I will disclose right up front that he and I were college classmates. Even so, I will do my best to give the unbiased viewpoint that my clients expect of me.
Russell is tormented by an affliction that troubles many of us in technology: We see the direction that technology is headed, then we consider what makes sense, and we can’t tolerate any conflicts between the two.
In Russell’s case, the problem is the memory/processor speed bottleneck.
Most semiconductor manufacturers think that a memory is a memory and a processor is a processor, and believe that the only way to get past the memory/processor bottleneck is to increase data transfer rates. This is the Rambus approach, and the approach used by several subsequent technologies including synchronous DRAMS and all the variants of DDR. The hybrid memory cube detailed in an earlier post is yet another way of confronting this issue head-on.
This viewpoint makes a lot of sense, since DRAM manufacturing processes differ significantly from the logic processes used to make CPUs. You can’t make a fast CPU using a DRAM process, and you can’t make an inexpensive DRAM using a logic process.
What Venray advocates is the use of slow CPUs that are tightly coupled with the DRAM chips. In fact, the processors are integrated right inside the DRAMs! This completely eliminates the processor/DRAM interface bottleneck.
Even though processors manufactured using DRAM technology are slower than those made with an advanced logic processes, they can access memory through extraordinarily wide data paths (thousands of bits wide) and one processor can be dedicated to every bank of DRAM. Venray is trading processing horsepower for DRAM bandwidth.
The company’s models give a telling tale: According to Venray a MapReduce benchmark runs nearly 12 times as fast on a system designed around Venray’s 2.1GHz TOMI architecture as it does on a system based on Intel’s 2.4GHz Xeon E5620, while consuming less than 1/10th the power at about 1/45th the cost.
So, then, why is Mr. Fish frustrated? In addition to the preconceptions mentioned above, there are two mindsets that work against the immediate adoption of Venray’s design.

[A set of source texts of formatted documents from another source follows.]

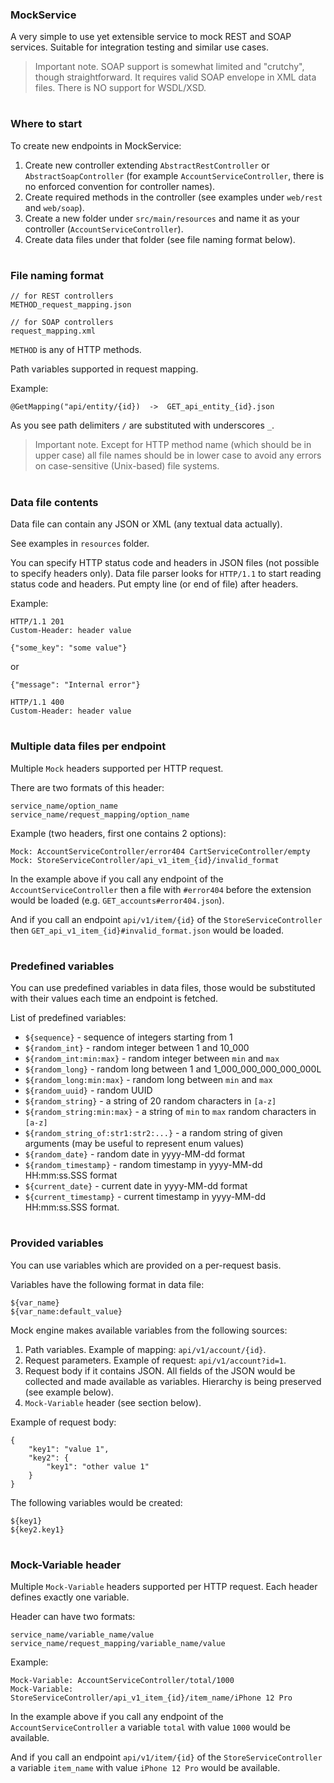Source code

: ### MockService

A very simple to use yet extensible service to mock REST and SOAP services.
Suitable for integration testing and similar use cases.

> Important note. SOAP support is somewhat limited and "crutchy", though straightforward.
It requires valid SOAP envelope in XML data files. There is NO support for WSDL/XSD.

#
### Where to start

To create new endpoints in MockService:

1. Create new controller extending `AbstractRestController` or `AbstractSoapController`
(for example `AccountServiceController`, there is no enforced convention
for controller names).
2. Create required methods in the controller (see examples under `web/rest`
and `web/soap`).
3. Create a new folder under `src/main/resources` and
name it as your controller (`AccountServiceController`).
4. Create data files under that folder (see file naming format below).

#
### File naming format

    // for REST controllers
    METHOD_request_mapping.json
    
    // for SOAP controllers
    request_mapping.xml 


`METHOD` is any of HTTP methods.

Path variables supported in request mapping.

Example:

    @GetMapping("api/entity/{id})  ->  GET_api_entity_{id}.json

As you see path delimiters `/` are substituted with underscores `_`.

> Important note. Except for HTTP method name (which should be in upper case)
all file names should be in lower case to avoid any errors
on case-sensitive (Unix-based) file systems.

#
### Data file contents

Data file can contain any JSON or XML (any textual data actually).

See examples in `resources` folder.

You can specify HTTP status code and headers in JSON files (not possible to specify headers only).
Data file parser looks for `HTTP/1.1` to start reading status code and headers.
Put empty line (or end of file) after headers.

Example:

    HTTP/1.1 201
    Custom-Header: header value
    
    {"some_key": "some value"}
    
or

    {"message": "Internal error"}

    HTTP/1.1 400
    Custom-Header: header value

#
### Multiple data files per endpoint

Multiple `Mock` headers supported per HTTP request.

There are two formats of this header:

    service_name/option_name
    service_name/request_mapping/option_name
    
Example (two headers, first one contains 2 options):

    Mock: AccountServiceController/error404 CartServiceController/empty
    Mock: StoreServiceController/api_v1_item_{id}/invalid_format

In the example above if you call any endpoint of the `AccountServiceController`
then a file with `#error404` before the extension would be loaded
(e.g. `GET_accounts#error404.json`).

And if you call an endpoint `api/v1/item/{id}` of the `StoreServiceController`
then `GET_api_v1_item_{id}#invalid_format.json` would be loaded.

#
### Predefined variables

You can use predefined variables in data files, those would be substituted
with their values each time an endpoint is fetched.

List of predefined variables:

- `${sequence}` - sequence of integers starting from 1
- `${random_int}` - random integer between 1 and 10_000
- `${random_int:min:max}` - random integer between `min` and `max`
- `${random_long}` - random long between 1 and 1_000_000_000_000_000L
- `${random_long:min:max}` - random long between `min` and `max`
- `${random_uuid}` - random UUID
- `${random_string}` - a string of 20 random characters in `[a-z]`
- `${random_string:min:max}` - a string of `min` to `max` random characters in `[a-z]`
- `${random_string_of:str1:str2:...}` - a random string of given arguments (may be useful to represent enum values)
- `${random_date}` - random date in yyyy-MM-dd format
- `${random_timestamp}` - random timestamp in yyyy-MM-dd HH:mm:ss.SSS format
- `${current_date}` - current date in yyyy-MM-dd format
- `${current_timestamp}` - current timestamp in yyyy-MM-dd HH:mm:ss.SSS format.

#
### Provided variables

You can use variables which are provided on a per-request basis.

Variables have the following format in data file:

    ${var_name}
    ${var_name:default_value}

Mock engine makes available variables from the following sources:

1. Path variables. Example of mapping: `api/v1/account/{id}`.
2. Request parameters. Example of request: `api/v1/account?id=1`.
3. Request body if it contains JSON.
All fields of the JSON would be collected and made available as variables.
Hierarchy is being preserved (see example below).
4. `Mock-Variable` header (see section below).

Example of request body:

    {
        "key1": "value 1",
        "key2": {
            "key1": "other value 1"
        }
    }

The following variables would be created:

    ${key1}
    ${key2.key1}

#
### Mock-Variable header

Multiple `Mock-Variable` headers supported per HTTP request.
Each header defines exactly one variable.

Header can have two formats:

    service_name/variable_name/value
    service_name/request_mapping/variable_name/value
    
Example:

    Mock-Variable: AccountServiceController/total/1000
    Mock-Variable: StoreServiceController/api_v1_item_{id}/item_name/iPhone 12 Pro

In the example above if you call any endpoint of the `AccountServiceController`
a variable `total` with value `1000` would be available.

And if you call an endpoint `api/v1/item/{id}` of the `StoreServiceController`
a variable `item_name` with value `iPhone 12 Pro` would be available.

First, this concept involves a completely new approach to computer architecture. In a world that revolves around the Intel Architecture (the instruction set used by Intel and AMD), whose beginning can be traced back to the 8008 processor from the early 1970s, the adoption of multiple distributed processors would require millions of lines of legacy code to be reconfigured. Chip makers worry that software firms might not migrate popular platforms to this new scheme.
The other mindset that works against this is that DRAM is always manufactured to leverage the economies of scale – DRAM makers believe that it is not worthwhile to make any new chip unless they can sell billions of units. This automatically works against any new ideas, since anything new will start small before it becomes big.
In fact, the only way that DRAMs change from DDR to DDR2 to DDR3 etc. is through Intel’s promotion of these interfaces. Without that assurance DRAM companies would move much more slowly from one interface to the next as they sought assurance that a market for the newer product really did exist.
Venray has chosen a difficult path. The company must convince DRAM manufactures and software companies that there is a solid reason to support its technology. This analyst has no doubts that there are real speed and cost advantages to the Venray architecture, but the sheer inertia of existing technologies stands in the way of future adoption.
We wish the company good luck, and hope that the industry will understand the need to adopt either this approach or one that is similarly divergent from the path the industry is currently following.